- _PROBLEM DESCRIPTION_:
Find the line containing "一個高級的打人NPC 擁有超" in the entries below. Reproduce that line and each one after it to the end, exactly, with no other lines.

- _RECORDS PROVIDED_:
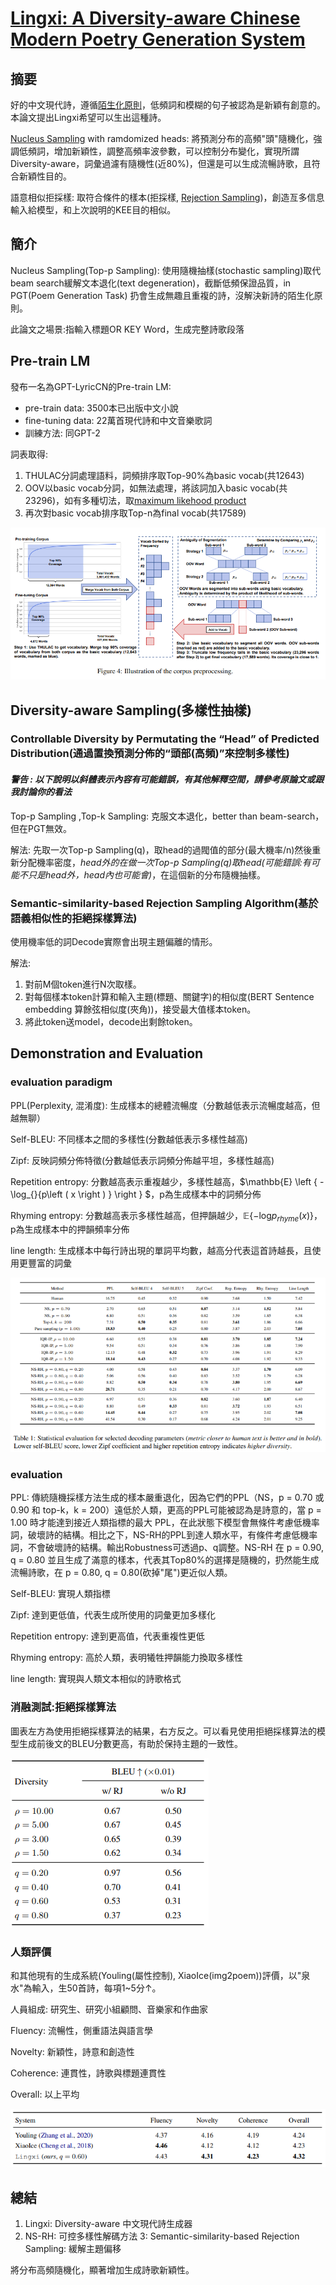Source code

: # [Lingxi: A Diversity-aware Chinese Modern Poetry Generation System](https://arxiv.org/pdf/2108.12108.pdf)

## 摘要

好的中文現代詩，遵循[陌生化原則](https://zh.wikipedia.org/zh-tw/%E9%99%8C%E7%94%9F%E5%8C%96)，低頻詞和模糊的句子被認為是新穎有創意的。本論文提出Lingxi希望可以生出這種詩。

[Nucleus Sampling](https://zhuanlan.zhihu.com/p/442557114) with ramdomized heads: 將預測分布的高頻"頭"隨機化，強調低頻詞，增加新穎性，調整高頻率波參數，可以控制分布變化，實現所謂Diversity-aware，詞彙過濾有隨機性(近80%)，但還是可以生成流暢詩歌，且符合新穎性目的。

語意相似拒採樣: 取符合條件的樣本(拒採樣, [Rejection Sampling](https://rpubs.com/hcygeorge/simulation03))，創造亙多信息輸入給模型，和上次說明的KEE目的相似。

## 簡介

Nucleus Sampling(Top-p Sampling): 使用隨機抽樣(stochastic sampling)取代beam search緩解文本退化(text degeneration)，截斷低頻保證品質，in PGT(Poem Generation Task) 扔會生成無趣且重複的詩，沒解決新詩的陌生化原則。

此論文之場景:指輸入標題OR KEY Word，生成完整詩歌段落

## Pre-train LM

發布一名為GPT-LyricCN的Pre-train LM:

* pre-train data: 3500本已出版中文小說
* fine-tuning data:  22萬首現代詩和中文音樂歌詞
* 訓練方法: 同GPT-2

詞表取得: 

1. THULAC分詞處理語料，詞頻排序取Top-90%為basic vocab(共12643)
2. OOV以basic vocab分詞，如無法處理，將該詞加入basic vocab(共23296)，如有多種切法，取[maximum likehood product](https://zhuanlan.zhihu.com/p/26614750)
3. 再次對basic vocab排序取Top-n為final vocab(共17589)

![Lingxi_fig4](./image/Lingxi_fig4.png)

## Diversity-aware Sampling(多樣性抽樣)

### Controllable Diversity by Permutating  the “Head” of Predicted Distribution(通過置換預測分佈的“頭部(高頻)”來控制多樣性)

#### *警告 : 以下說明以斜體表示內容有可能錯誤，有其他解釋空間，請參考原論文或跟我討論你的看法*

Top-p Sampling ,Top-k Sampling: 克服文本退化，better than beam-search，但在PGT無效。

解法: 先取一次Top-p Sampling(q)，取head的過閥值的部分(最大機率/n)然後重新分配機率密度，*head外的在做一次Top-p Sampling(q)取head(可能錯誤:有可能不只是head外，head內也可能會)*，在這個新的分布隨機抽樣。

### Semantic-similarity-based Rejection Sampling Algorithm(基於語義相似性的拒絕採樣算法)

使用機率低的詞Decode實際會出現主題偏離的情形。

解法:

1. 對前M個token進行N次取樣。
2. 對每個樣本token計算和輸入主題(標題、關鍵字)的相似度(BERT Sentence embedding 算餘弦相似度(夾角))，接受最大值樣本token。
3. 將此token送model，decode出剩餘token。

##  Demonstration and Evaluation

### evaluation paradigm

PPL(Perplexity, 混淆度): 生成樣本的總體流暢度（分數越低表示流暢度越高，但越無聊）

Self-BLEU: 不同樣本之間的多樣性(分數越低表示多樣性越高)

Zipf: 反映詞頻分佈特徵(分數越低表示詞頻分佈越平坦，多樣性越高)

Repetition entropy: 分數越高表示重複越少，多樣性越高，$\mathbb{E} \left \{ - \log_{}{p\left ( x \right ) }  \right \} $，p為生成樣本中的詞頻分佈

Rhyming entropy: 分數越高表示多樣性越高，但押韻越少，$\mathbb{E} \left \{ - \log_{}{p_{rhyme}\left ( x \right ) }  \right \}$，p為生成樣本中的押韻頻率分佈

line length: 生成樣本中每行詩出現的單詞平均數，越高分代表這首詩越長，且使用更豐富的詞彙

![Lingxi_fig1](./image/Lingxi_fig1.png)

### evaluation

PPL: 傳統隨機採樣方法生成的樣本嚴重退化，因為它們的PPL（NS，p = 0.70 或 0.90 和 top-k，k = 200）遠低於人類，更高的PPL可能被認為是詩意的，當 p = 1.00 時才能達到接近人類指標的最大 PPL，在此狀態下模型會無條件考慮低機率詞，破壞詩的結構。相比之下，NS-RH的PPL到達人類水平，有條件考慮低機率詞，不會破壞詩的結構。輸出Robustness可透過p、q調整。NS-RH 在 p = 0.90, q = 0.80 並且生成了滿意的樣本，代表其Top80%的選擇是隨機的，扔然能生成流暢詩歌，在 p = 0.80, q = 0.80(砍掉"尾")更近似人類。

Self-BLEU: 實現人類指標

Zipf: 達到更低值，代表生成所使用的詞彙更加多樣化

Repetition entropy: 達到更高值，代表重複性更低

Rhyming entropy: 高於人類，表明犧牲押韻能力換取多樣性

line length: 實現與人類文本相似的詩歌格式

### 消融測試:拒絕採樣算法

圖表左方為使用拒絕採樣算法的結果，右方反之。可以看見使用拒絕採樣算法的模型生成前後文的BLEU分數更高，有助於保持主題的一致性。

![Lingxi_tab2](./image/Lingxi_tab2.png)

### 人類評價

和其他現有的生成系統(Youling(屬性控制), XiaoIce(img2poem))評價，以"泉水"為輸入，生50首詩，每項1~5分↑。

人員組成: 研究生、研究小組顧問、音樂家和作曲家

Fluency: 流暢性，側重語法與語言學

Novelty: 新穎性，詩意和創造性

Coherence: 連貫性，詩歌與標題連貫性

Overall: 以上平均

![Lingxi_fig3](./image/Lingxi_fig3.png)

## 總結

1. Lingxi: Diversity-aware 中文現代詩生成器
2. NS-RH: 可控多樣性解碼方法
3: Semantic-similarity-based Rejection Sampling: 緩解主題偏移

將分布高頻隨機化，顯著增加生成詩歌新穎性。

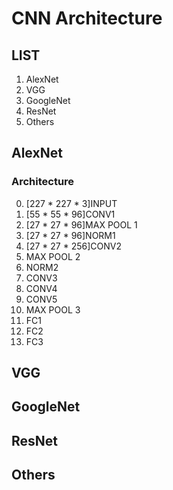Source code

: # CNN Architecture

## LIST

1. AlexNet
2. VGG
3. GoogleNet
4. ResNet
5. Others

## AlexNet
### Architecture
0. [227 * 227 * 3]INPUT
1. [55 * 55 * 96]CONV1
2. [27 * 27 * 96]MAX POOL 1
3. [27 * 27 * 96]NORM1
4. [27 * 27 * 256]CONV2
5. MAX POOL 2
6. NORM2
7. CONV3
8. CONV4
9. CONV5
10. MAX POOL 3
11. FC1
12. FC2
13. FC3

## VGG
## GoogleNet
## ResNet
## Others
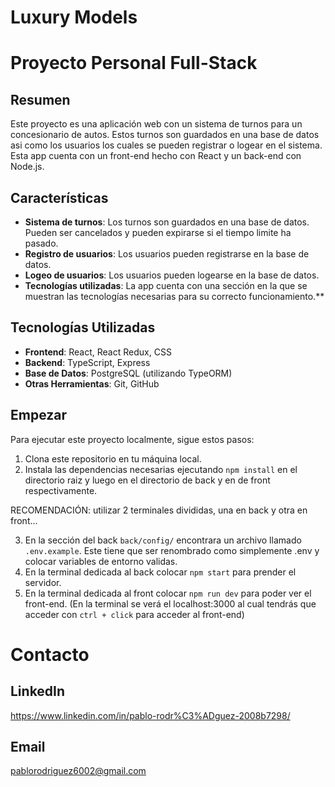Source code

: # Luxury Models

# Proyecto Personal Full-Stack

## Resumen

Este proyecto es una aplicación web con un sistema de turnos para un concesionario de autos. Estos turnos son guardados en una base de datos asi como los usuarios los cuales se pueden registrar o logear en el sistema.
Esta app cuenta con un front-end hecho con React y un back-end con Node.js.

## Características

- **Sistema de turnos**: Los turnos son guardados en una base de datos. Pueden ser cancelados y pueden expirarse si el tiempo limite ha pasado.
- **Registro de usuarios**: Los usuarios pueden registrarse en la base de datos.
- **Logeo de usuarios**: Los usuarios pueden logearse en la base de datos.
- **Tecnologías utilizadas**: La app cuenta con una sección en la que se muestran las tecnologías necesarias para su correcto funcionamiento.**

## Tecnologías Utilizadas

- **Frontend**: React, React Redux, CSS
- **Backend**: TypeScript, Express
- **Base de Datos**: PostgreSQL (utilizando TypeORM)
- **Otras Herramientas**: Git, GitHub

## Empezar

Para ejecutar este proyecto localmente, sigue estos pasos:

1. Clona este repositorio en tu máquina local.
2. Instala las dependencias necesarias ejecutando `npm install` en el directorio raiz y luego en el directorio de back y en de front respectivamente.

RECOMENDACIÓN: utilizar 2 terminales divididas, una en back y otra en front...

3. En la sección del back `back/config/` encontrara un archivo llamado `.env.example`. Este tiene que ser renombrado como simplemente .env y colocar variables de entorno validas. 
4. En la terminal dedicada al back colocar `npm start` para prender el servidor.
5. En la terminal dedicada al front colocar `npm run dev` para poder ver el front-end. (En la terminal se verá el localhost:3000 al cual tendrás que acceder con ``ctrl + click`` para acceder al front-end) 

# Contacto

## LinkedIn

https://www.linkedin.com/in/pablo-rodr%C3%ADguez-2008b7298/
## Email
pablorodriguez6002@gmail.com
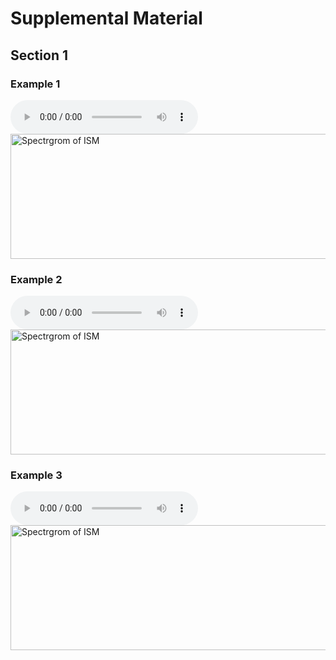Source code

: <script type="text/x-mathjax-config"> MathJax.Hub.Config({ TeX: { equationNumbers: { autoNumber: "all" } } }); </script>
<script type="text/x-mathjax-config">
	MathJax.Hub.Config({
		tex2jax: {
			inlineMath: [ ['$','$'], ["\\(","\\)"] ],
      processEscapes: true
  }
});
</script>
<script src="https://cdn.mathjax.org/mathjax/latest/MathJax.js?config=TeX-AMS-MML_HTMLorMML" type="text/javascript"></script>

<!-- ... -->

<link href="https://maxcdn.bootstrapcdn.com/font-awesome/4.7.0/css/font-awesome.min.css" rel="stylesheet" integrity="sha384-wvfXpqpZZVQGK6TAh5PVlGOfQNHSoD2xbE+QkPxCAFlNEevoEH3Sl0sibVcOQVnN" crossorigin="anonymous" />
<link rel="stylesheet" href="{{ site.baseurl}}/css/trackswitch.min.css" />




    
# Supplemental Material


## Section 1
 

### Example 1

<audio controls>
  <source src="{{ site.baseurl}}/docs/examples/sounds/ism.wav" type="audio/ogg">
  <source src="{{ site.baseurl}}/docs/examples/sounds/ism.wav" type="audio/mpeg">
  Your browser does not support the audio tag. 
</audio>

<img src="{{ site.baseurl}}/docs/examples/images/Fig9a.png" alt="Spectrgrom of ISM" style="height: 200px; width:600px;"/>

### Example 2

<audio controls>
  <source src="{{ site.baseurl}}/docs/examples/sounds/stochastic.wav" type="audio/ogg">
  <source src="{{ site.baseurl}}/docs/examples/sounds/stochastic.wav" type="audio/mpeg">
  Your browser does not support the audio tag. 
</audio>

<img src="{{ site.baseurl}}/docs/examples/images/Fig9b.png" alt="Spectrgrom of ISM" style="height: 200px; width:600px;"/>


### Example 3

<audio controls>
  <source src="{{ site.baseurl}}/docs/examples/sounds/combined.wav" type="audio/ogg">
  <source src="{{ site.baseurl}}/docs/examples/sounds/combined.wav" type="audio/mpeg">
  Your browser does not support the audio tag. 
</audio>

<img src="{{ site.baseurl}}/docs/examples/images/Fig9c.png" alt="Spectrgrom of ISM" style="height: 200px; width:600px;"/>

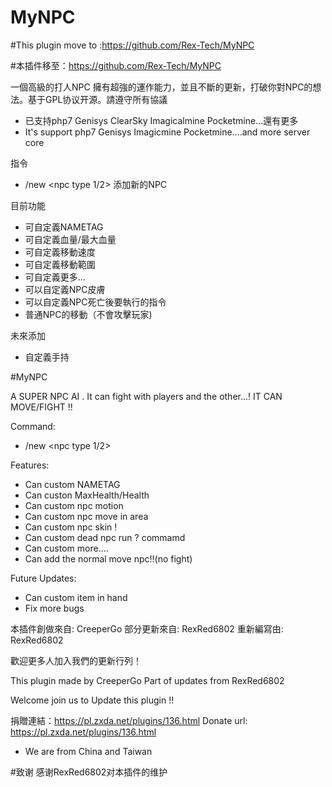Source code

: # MyNPC


#This plugin move to :https://github.com/Rex-Tech/MyNPC

#本插件移至：https://github.com/Rex-Tech/MyNPC

一個高級的打人NPC 擁有超強的運作能力，並且不斷的更新，打破你對NPC的想法。基于GPL协议开源。請遵守所有協議

- 已支持php7 Genisys ClearSky Imagicalmine Pocketmine...還有更多
- It's support php7 Genisys Imagicmine Pocketmine....and more server core

指令
- /new <npc name><npc type 1/2> 添加新的NPC

目前功能
- 可自定義NAMETAG
- 可自定義血量/最大血量
- 可自定義移動速度
- 可自定義移動範圍
- 可自定義更多…
- 可以自定義NPC皮膚
- 可以自定義NPC死亡後要執行的指令
- 普通NPC的移動（不會攻擊玩家)

未來添加
- 自定義手持

#MyNPC

A SUPER NPC AI . It can fight with players and the other...!
IT CAN MOVE/FIGHT !!

Command:
- /new <npc name> <npc type 1/2>

Features:
- Can custom NAMETAG
- Can custon MaxHealth/Health
- Can custom npc motion
- Can custom npc move in area
- Can custom npc skin !
- Can custom dead npc run ? commamd
- Can custom more....
- Can add the normal move npc!!(no fight)

Future Updates:
- Can custom item in hand
- Fix more bugs

本插件創做來自: CreeperGo
部分更新來自: RexRed6802
重新編寫由: RexRed6802

歡迎更多人加入我們的更新行列！

This plugin made by CreeperGo
Part of updates from RexRed6802

Welcome join us to Update this plugin !!

捐贈連結：https://pl.zxda.net/plugins/136.html
Donate url: https://pl.zxda.net/plugins/136.html


- We are from China and Taiwan

#致谢
感谢RexRed6802对本插件的维护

- _RESPONSE BELOW_:
一個高級的打人NPC 擁有超強的運作能力，並且不斷的更新，打破你對NPC的想法。基于GPL协议开源。請遵守所有協議

- 已支持php7 Genisys ClearSky Imagicalmine Pocketmine...還有更多
- It's support php7 Genisys Imagicmine Pocketmine....and more server core

指令
- /new <npc name><npc type 1/2> 添加新的NPC

目前功能
- 可自定義NAMETAG
- 可自定義血量/最大血量
- 可自定義移動速度
- 可自定義移動範圍
- 可自定義更多…
- 可以自定義NPC皮膚
- 可以自定義NPC死亡後要執行的指令
- 普通NPC的移動（不會攻擊玩家)

未來添加
- 自定義手持

#MyNPC

A SUPER NPC AI . It can fight with players and the other...!
IT CAN MOVE/FIGHT !!

Command:
- /new <npc name> <npc type 1/2>

Features:
- Can custom NAMETAG
- Can custon MaxHealth/Health
- Can custom npc motion
- Can custom npc move in area
- Can custom npc skin !
- Can custom dead npc run ? commamd
- Can custom more....
- Can add the normal move npc!!(no fight)

Future Updates:
- Can custom item in hand
- Fix more bugs

本插件創做來自: CreeperGo
部分更新來自: RexRed6802
重新編寫由: RexRed6802

歡迎更多人加入我們的更新行列！

This plugin made by CreeperGo
Part of updates from RexRed6802

Welcome join us to Update this plugin !!

捐贈連結：https://pl.zxda.net/plugins/136.html
Donate url: https://pl.zxda.net/plugins/136.html


- We are from China and Taiwan

#致谢
感谢RexRed6802对本插件的维护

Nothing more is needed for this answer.